- _Exercise directions_: In your copy of the data below, reproduce every entry exactly and omit the pictures.

[Dataset entries]
━━━━━━━━━━━━━━━━
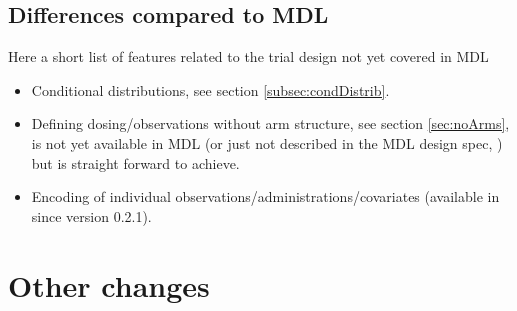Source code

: \section{Differences compared to MDL}
Here a short list of features related to the trial design not yet covered in MDL
\begin{itemize}	
\item 
Conditional distributions, see section \ref{subsec:condDistrib}.
\item 
Defining dosing/observations without arm structure, see section \ref{sec:noArms},
is not yet available in MDL (or just not described in the MDL design spec,
\cite{Commets2015} ) but is straight forward to achieve.
\item 
Encoding of individual observations/administrations/covariates (available in \pml since 
version 0.2.1).\
\end{itemize}




%
%

\chapter{Other changes}
\label{ch:otherChanges}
━━━━━━━━━━━━━━━━
- _Written reply_:
Source code

: \section{Differences compared to MDL}
Here a short list of features related to the trial design not yet covered in MDL
\begin{itemize}	
\item 
Conditional distributions, see section \ref{subsec:condDistrib}.
\item 
Defining dosing/observations without arm structure, see section \ref{sec:noArms},
is not yet available in MDL (or just not described in the MDL design spec,
\cite{Commets2015} ) but is straight forward to achieve.
\item 
Encoding of individual observations/administrations/covariates (available in \pml since 
version 0.2.1).\
\end{itemize}




%
%

\chapter{Other changes}
\label{ch:otherChanges}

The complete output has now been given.